Et puis il y a ce livre auquel elle met la dernière main, avec sa plus proche conseillère, Sophie Bouchet-Petersen. Sans doute l'exercice le plus dur qu'elle se soit imposé depuis sa défaite. «Parce qu'il a fallu déconstruire ce qui s'était passé, le reformuler et donc le revivre, confie Ségolène Royal. Parce que dans ces cas là ce qui n'a pas marché vous saute aux yeux comme sous une loupe grossissante.» Donner sa version des faits, renvoyer dans leurs cordes tous ses contradicteurs, qui «refont le match sans le moindre respect dû à la combattante», écrire pour ses partisans et ses électeurs aussi, qui ont vécu cette histoire autant qu'elle... L'introspection prend du temps, au grand dam de son conseiller-éditeur Bernard-Henri Lévy, qui s'arrache les cheveux de la voir parcourir le globe au lieu d'écrire. Mais qu'importe. Des ouvrages que prépare l'ex- (future ?) candidate, celui-là est le plus important : il doit permettre de solder la folle aventure de 2007 tout en posant les fondations de la prochaine.
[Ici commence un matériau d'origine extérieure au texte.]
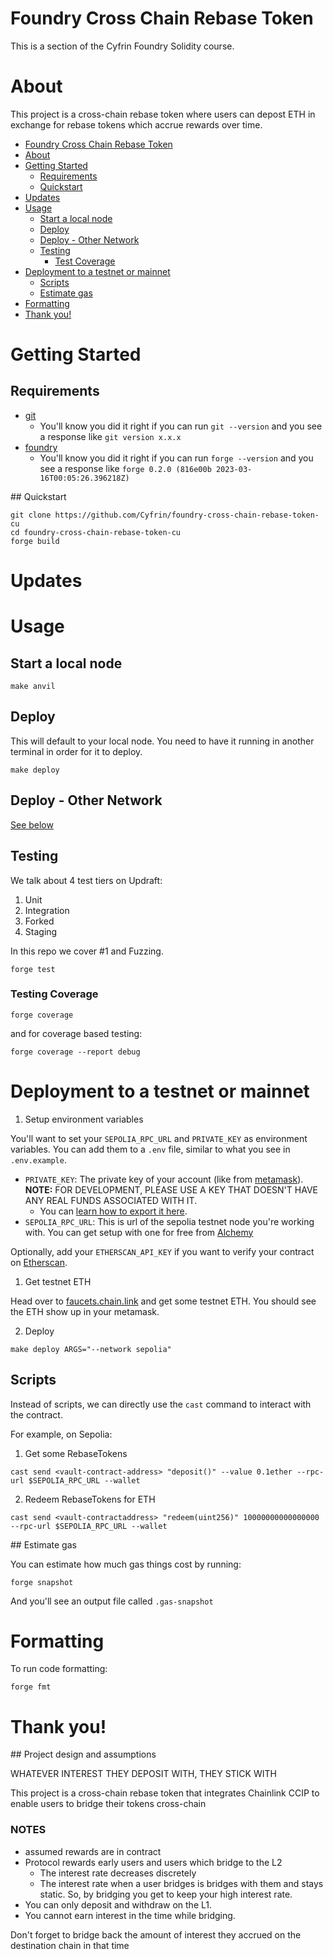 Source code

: # Foundry Cross Chain Rebase Token

This is a section of the Cyfrin Foundry Solidity course.

# About

This project is a cross-chain rebase token where users can depost ETH in exchange for rebase tokens which accrue rewards over time.

- [Foundry Cross Chain Rebase Token](#foundry-cross-chain-rebase-token)
- [About](#about)
- [Getting Started](#getting-started)
  - [Requirements](#requirements)
  - [Quickstart](#quickstart)
- [Updates](#updates)
- [Usage](#usage)
  - [Start a local node](#start-a-local-node)
  - [Deploy](#deploy)
  - [Deploy - Other Network](#deploy---other-network)
  - [Testing](#testing)
    - [Test Coverage](#test-coverage)
- [Deployment to a testnet or mainnet](#deployment-to-a-testnet-or-mainnet)
  - [Scripts](#scripts)
  - [Estimate gas](#estimate-gas)
- [Formatting](#formatting)
- [Thank you!](#thank-you)

# Getting Started

## Requirements

- [git](https://git-scm.com/book/en/v2/Getting-Started-Installing-Git)
  - You'll know you did it right if you can run `git --version` and you see a response like `git version x.x.x`
- [foundry](https://getfoundry.sh/)
  - You'll know you did it right if you can run `forge --version` and you see a response like `forge 0.2.0 (816e00b 2023-03-16T00:05:26.396218Z)`

## Quickstart

```
git clone https://github.com/Cyfrin/foundry-cross-chain-rebase-token-cu
cd foundry-cross-chain-rebase-token-cu
forge build
```

# Updates

# Usage

## Start a local node

```
make anvil
```

## Deploy

This will default to your local node. You need to have it running in another terminal in order for it to deploy.

```
make deploy
```

## Deploy - Other Network

[See below](#deployment-to-a-testnet-or-mainnet)

## Testing

We talk about 4 test tiers on Updraft:

1. Unit
2. Integration
3. Forked
4. Staging

In this repo we cover #1 and Fuzzing.

```
forge test
```

### Testing Coverage

```
forge coverage
```

and for coverage based testing:

```
forge coverage --report debug
```

# Deployment to a testnet or mainnet

1. Setup environment variables

You'll want to set your `SEPOLIA_RPC_URL` and `PRIVATE_KEY` as environment variables. You can add them to a `.env` file, similar to what you see in `.env.example`.

- `PRIVATE_KEY`: The private key of your account (like from [metamask](https://metamask.io/)). **NOTE:** FOR DEVELOPMENT, PLEASE USE A KEY THAT DOESN'T HAVE ANY REAL FUNDS ASSOCIATED WITH IT.
  - You can [learn how to export it here](https://metamask.zendesk.com/hc/en-us/articles/360015289632-How-to-Export-an-Account-Private-Key).
- `SEPOLIA_RPC_URL`: This is url of the sepolia testnet node you're working with. You can get setup with one for free from [Alchemy](https://alchemy.com/?a=673c802981)

Optionally, add your `ETHERSCAN_API_KEY` if you want to verify your contract on [Etherscan](https://etherscan.io/).

1. Get testnet ETH

Head over to [faucets.chain.link](https://faucets.chain.link/) and get some testnet ETH. You should see the ETH show up in your metamask.

2. Deploy

```
make deploy ARGS="--network sepolia"
```

## Scripts

Instead of scripts, we can directly use the `cast` command to interact with the contract.

For example, on Sepolia:

1. Get some RebaseTokens

```
cast send <vault-contract-address> "deposit()" --value 0.1ether --rpc-url $SEPOLIA_RPC_URL --wallet
```

2. Redeem RebaseTokens for ETH

```
cast send <vault-contractaddress> "redeem(uint256)" 10000000000000000 --rpc-url $SEPOLIA_RPC_URL --wallet
```

## Estimate gas

You can estimate how much gas things cost by running:

```
forge snapshot
```

And you'll see an output file called `.gas-snapshot`

# Formatting

To run code formatting:

```
forge fmt
```

# Thank you!

## Project design and assumptions

WHATEVER INTEREST THEY DEPOSIT WITH, THEY STICK WITH

This project is a cross-chain rebase token that integrates Chainlink CCIP to enable users to bridge their tokens cross-chain

### NOTES

- assumed rewards are in contract
- Protocol rewards early users and users which bridge to the L2
  - The interest rate decreases discretely
  - The interest rate when a user bridges is bridges with them and stays static. So, by bridging you get to keep your high interest rate.
- You can only deposit and withdraw on the L1.
- You cannot earn interest in the time while bridging.

Don't forget to bridge back the amount of interest they accrued on the destination chain in that time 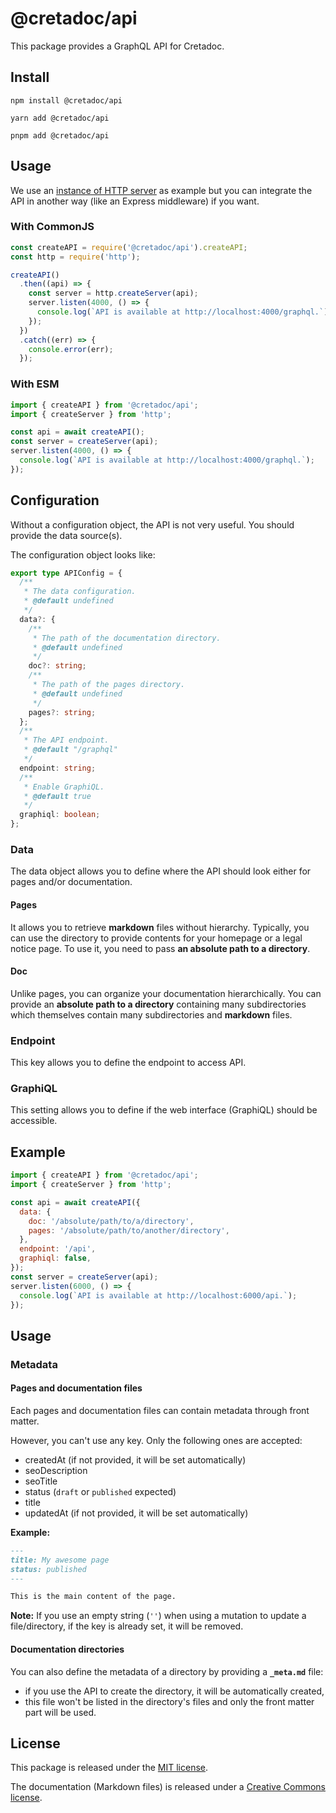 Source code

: # @cretadoc/api

This package provides a GraphQL API for Cretadoc.

## Install

```
npm install @cretadoc/api
```

```
yarn add @cretadoc/api
```

```
pnpm add @cretadoc/api
```

## Usage

We use an [instance of HTTP server](https://nodejs.org/api/http.html#httpcreateserveroptions-requestlistener) as example but you can integrate the API in another way (like an Express middleware) if you want.

### With CommonJS

```cjs
const createAPI = require('@cretadoc/api').createAPI;
const http = require('http');

createAPI()
  .then((api) => {
    const server = http.createServer(api);
    server.listen(4000, () => {
      console.log(`API is available at http://localhost:4000/graphql.`);
    });
  })
  .catch((err) => {
    console.error(err);
  });
```

### With ESM

```mjs
import { createAPI } from '@cretadoc/api';
import { createServer } from 'http';

const api = await createAPI();
const server = createServer(api);
server.listen(4000, () => {
  console.log(`API is available at http://localhost:4000/graphql.`);
});
```

## Configuration

Without a configuration object, the API is not very useful. You should provide the data source(s).

The configuration object looks like:

```ts
export type APIConfig = {
  /**
   * The data configuration.
   * @default undefined
   */
  data?: {
    /**
     * The path of the documentation directory.
     * @default undefined
     */
    doc?: string;
    /**
     * The path of the pages directory.
     * @default undefined
     */
    pages?: string;
  };
  /**
   * The API endpoint.
   * @default "/graphql"
   */
  endpoint: string;
  /**
   * Enable GraphiQL.
   * @default true
   */
  graphiql: boolean;
};
```

### Data

The data object allows you to define where the API should look either for pages and/or documentation.

#### Pages

It allows you to retrieve **markdown** files without hierarchy. Typically, you can use the directory to provide contents for your homepage or a legal notice page. To use it, you need to pass **an absolute path to a directory**.

#### Doc

Unlike pages, you can organize your documentation hierarchically. You can provide an **absolute path to a directory** containing many subdirectories which themselves contain many subdirectories and **markdown** files.

### Endpoint

This key allows you to define the endpoint to access API.

### GraphiQL

This setting allows you to define if the web interface (GraphiQL) should be accessible.

## Example

```javascript
import { createAPI } from '@cretadoc/api';
import { createServer } from 'http';

const api = await createAPI({
  data: {
    doc: '/absolute/path/to/a/directory',
    pages: '/absolute/path/to/another/directory',
  },
  endpoint: '/api',
  graphiql: false,
});
const server = createServer(api);
server.listen(6000, () => {
  console.log(`API is available at http://localhost:6000/api.`);
});
```

## Usage

### Metadata

#### Pages and documentation files

Each pages and documentation files can contain metadata through front matter.

However, you can't use any key. Only the following ones are accepted:

- createdAt (if not provided, it will be set automatically)
- seoDescription
- seoTitle
- status (`draft` or `published` expected)
- title
- updatedAt (if not provided, it will be set automatically)

**Example:**

```md
---
title: My awesome page
status: published
---

This is the main content of the page.
```

**Note:** If you use an empty string (`''`) when using a mutation to update a file/directory, if the key is already set, it will be removed.

#### Documentation directories

You can also define the metadata of a directory by providing a **`_meta.md`** file:

- if you use the API to create the directory, it will be automatically created,
- this file won't be listed in the directory's files and only the front matter part will be used.

## License

This package is released under the [MIT license](./LICENSE).

The documentation (Markdown files) is released under a [Creative Commons license](./LICENSE-docs).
Car il y aura bien une prochaine. Ségolène Royal l'a redit à sa manière, inimitable, en inaugurant la semaine dernière avec quelques proches les locaux parisiens que lui loue généreusement Pierre Berge : «Quelque chose s'est levé qui ne s'arrêtera jamais...» Son objectif reste bien d'affirmer son leadership sur le PS pour prendre sa revanche en 2012. Reste à savoir comment. C'est là que le bât blesse. Dans un PS qui a le nez sur les municipales et qui se vide de ses adhérents (voir encadré), Ségolène Royal n'est plus forcément un sujet d'actualité. «Sa cote reste haute», veut croire Jean-Louis Bianco, son ancien directeur de campagne, qui concède toutefois «une interrogation chez certains cadres du parti, qui aimeraient qu'elle structure ses amis». Assommés par la défaite, déboussolés par ses déclarations à l'emporte-pièce, ses partisans ont parfois le sentiment d'être abandonnés. «Il y a une impression de surplace pour les troupes, confirme un de ses premiers soutiens, qui a tiré plusieurs fois, en vain, le signal d'alarme. Pour la constitution des listes aux municipales, on se fait zigouiller de partout. Dans les fédérations tenues par des «anti Royal», les militants ont payé double : non seulement leur championne a perdu, mais en plus ils n'ont pas de réseaux ni de courants pour les défendre ou les protéger.»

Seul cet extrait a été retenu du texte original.